● YOUR OBJECTIVE
Only one stretch of the data below should be repeated: the lines from the line containing "4. Click **Access" through the line containing "## List and show clusters", inclusive, exactly as they are.
____
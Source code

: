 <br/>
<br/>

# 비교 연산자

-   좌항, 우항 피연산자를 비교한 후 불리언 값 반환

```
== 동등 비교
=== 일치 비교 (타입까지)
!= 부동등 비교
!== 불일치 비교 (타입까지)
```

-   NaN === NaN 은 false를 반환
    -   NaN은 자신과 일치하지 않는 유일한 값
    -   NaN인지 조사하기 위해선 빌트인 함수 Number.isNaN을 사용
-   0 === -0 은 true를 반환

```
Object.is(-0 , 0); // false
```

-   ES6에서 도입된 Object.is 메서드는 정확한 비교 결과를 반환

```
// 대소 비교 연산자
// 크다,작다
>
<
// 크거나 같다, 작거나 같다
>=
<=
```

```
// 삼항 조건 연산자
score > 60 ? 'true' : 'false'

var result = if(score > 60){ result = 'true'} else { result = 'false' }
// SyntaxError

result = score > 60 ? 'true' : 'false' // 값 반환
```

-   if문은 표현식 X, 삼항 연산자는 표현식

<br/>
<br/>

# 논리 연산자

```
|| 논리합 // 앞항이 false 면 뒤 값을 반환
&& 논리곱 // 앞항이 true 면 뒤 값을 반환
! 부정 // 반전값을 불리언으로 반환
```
____
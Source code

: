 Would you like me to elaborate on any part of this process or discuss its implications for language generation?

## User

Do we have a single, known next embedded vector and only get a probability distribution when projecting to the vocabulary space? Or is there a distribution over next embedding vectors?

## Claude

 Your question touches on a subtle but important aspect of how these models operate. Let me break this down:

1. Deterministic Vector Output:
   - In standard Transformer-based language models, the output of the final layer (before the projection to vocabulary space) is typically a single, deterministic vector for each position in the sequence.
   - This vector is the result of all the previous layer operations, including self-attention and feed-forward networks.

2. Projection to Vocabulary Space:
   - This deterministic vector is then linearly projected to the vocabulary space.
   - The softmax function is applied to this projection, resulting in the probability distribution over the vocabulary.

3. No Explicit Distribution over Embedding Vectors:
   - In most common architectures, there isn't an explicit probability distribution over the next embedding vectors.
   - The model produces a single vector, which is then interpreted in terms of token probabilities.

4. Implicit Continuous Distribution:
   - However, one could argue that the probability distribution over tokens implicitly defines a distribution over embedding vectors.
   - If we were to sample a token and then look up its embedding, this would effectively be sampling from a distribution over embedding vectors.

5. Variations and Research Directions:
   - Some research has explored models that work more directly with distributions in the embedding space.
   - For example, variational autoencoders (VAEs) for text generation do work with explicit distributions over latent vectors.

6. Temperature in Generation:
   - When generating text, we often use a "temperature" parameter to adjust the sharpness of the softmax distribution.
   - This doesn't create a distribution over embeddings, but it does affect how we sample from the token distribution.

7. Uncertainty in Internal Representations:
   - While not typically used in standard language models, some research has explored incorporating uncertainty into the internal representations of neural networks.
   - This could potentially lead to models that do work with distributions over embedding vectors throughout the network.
____
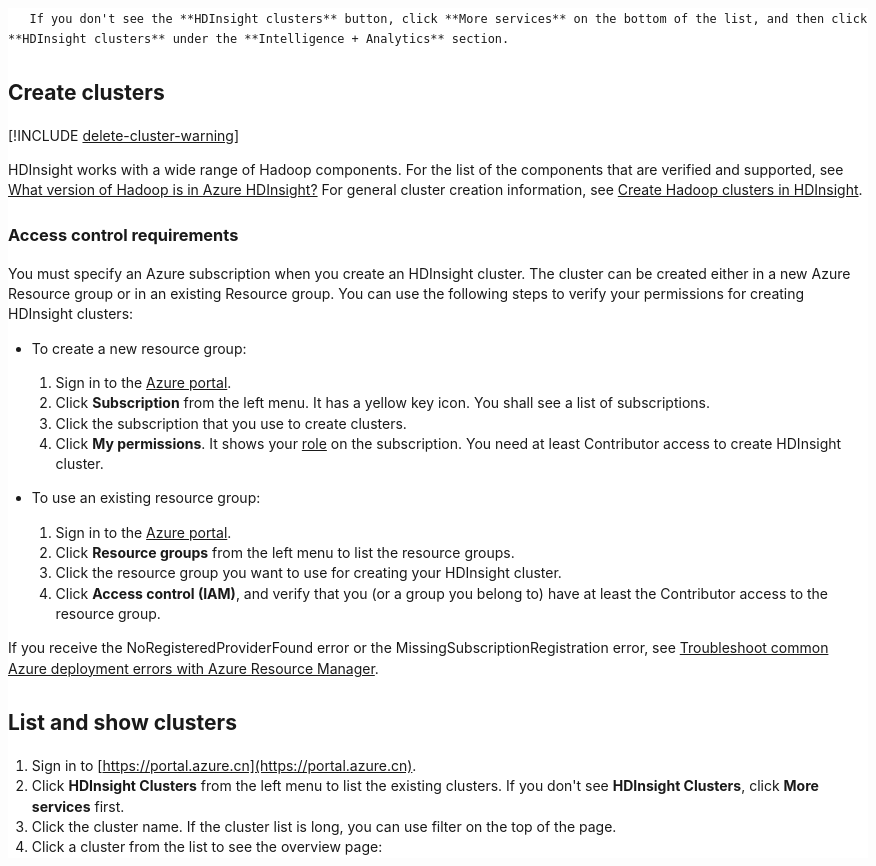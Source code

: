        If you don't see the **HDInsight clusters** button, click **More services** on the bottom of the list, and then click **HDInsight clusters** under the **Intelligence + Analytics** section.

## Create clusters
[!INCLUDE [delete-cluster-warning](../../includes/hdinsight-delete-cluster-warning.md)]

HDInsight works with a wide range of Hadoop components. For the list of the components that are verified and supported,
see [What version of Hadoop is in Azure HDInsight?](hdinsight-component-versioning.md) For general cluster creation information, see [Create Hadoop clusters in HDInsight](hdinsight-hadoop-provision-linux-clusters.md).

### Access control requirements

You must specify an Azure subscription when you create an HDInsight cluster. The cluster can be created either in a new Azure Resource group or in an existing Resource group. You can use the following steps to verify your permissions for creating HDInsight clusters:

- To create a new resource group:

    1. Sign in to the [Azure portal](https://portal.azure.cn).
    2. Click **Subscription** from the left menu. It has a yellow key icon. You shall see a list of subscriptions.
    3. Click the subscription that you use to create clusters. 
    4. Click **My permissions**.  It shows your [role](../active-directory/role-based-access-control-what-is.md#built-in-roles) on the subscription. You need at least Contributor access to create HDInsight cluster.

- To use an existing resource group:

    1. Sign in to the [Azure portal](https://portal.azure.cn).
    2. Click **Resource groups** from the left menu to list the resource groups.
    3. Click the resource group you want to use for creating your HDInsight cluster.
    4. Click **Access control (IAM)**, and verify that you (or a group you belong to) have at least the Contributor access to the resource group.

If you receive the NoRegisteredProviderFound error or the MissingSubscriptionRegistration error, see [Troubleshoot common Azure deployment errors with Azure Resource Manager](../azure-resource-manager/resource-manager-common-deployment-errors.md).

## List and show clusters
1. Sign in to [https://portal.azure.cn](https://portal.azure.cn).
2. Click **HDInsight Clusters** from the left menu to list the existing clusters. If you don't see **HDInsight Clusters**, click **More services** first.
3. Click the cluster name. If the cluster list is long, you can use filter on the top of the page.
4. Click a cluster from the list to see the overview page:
____
● TASK OUTPUT
    4. Click **Access control (IAM)**, and verify that you (or a group you belong to) have at least the Contributor access to the resource group.

If you receive the NoRegisteredProviderFound error or the MissingSubscriptionRegistration error, see [Troubleshoot common Azure deployment errors with Azure Resource Manager](../azure-resource-manager/resource-manager-common-deployment-errors.md).

## List and show clusters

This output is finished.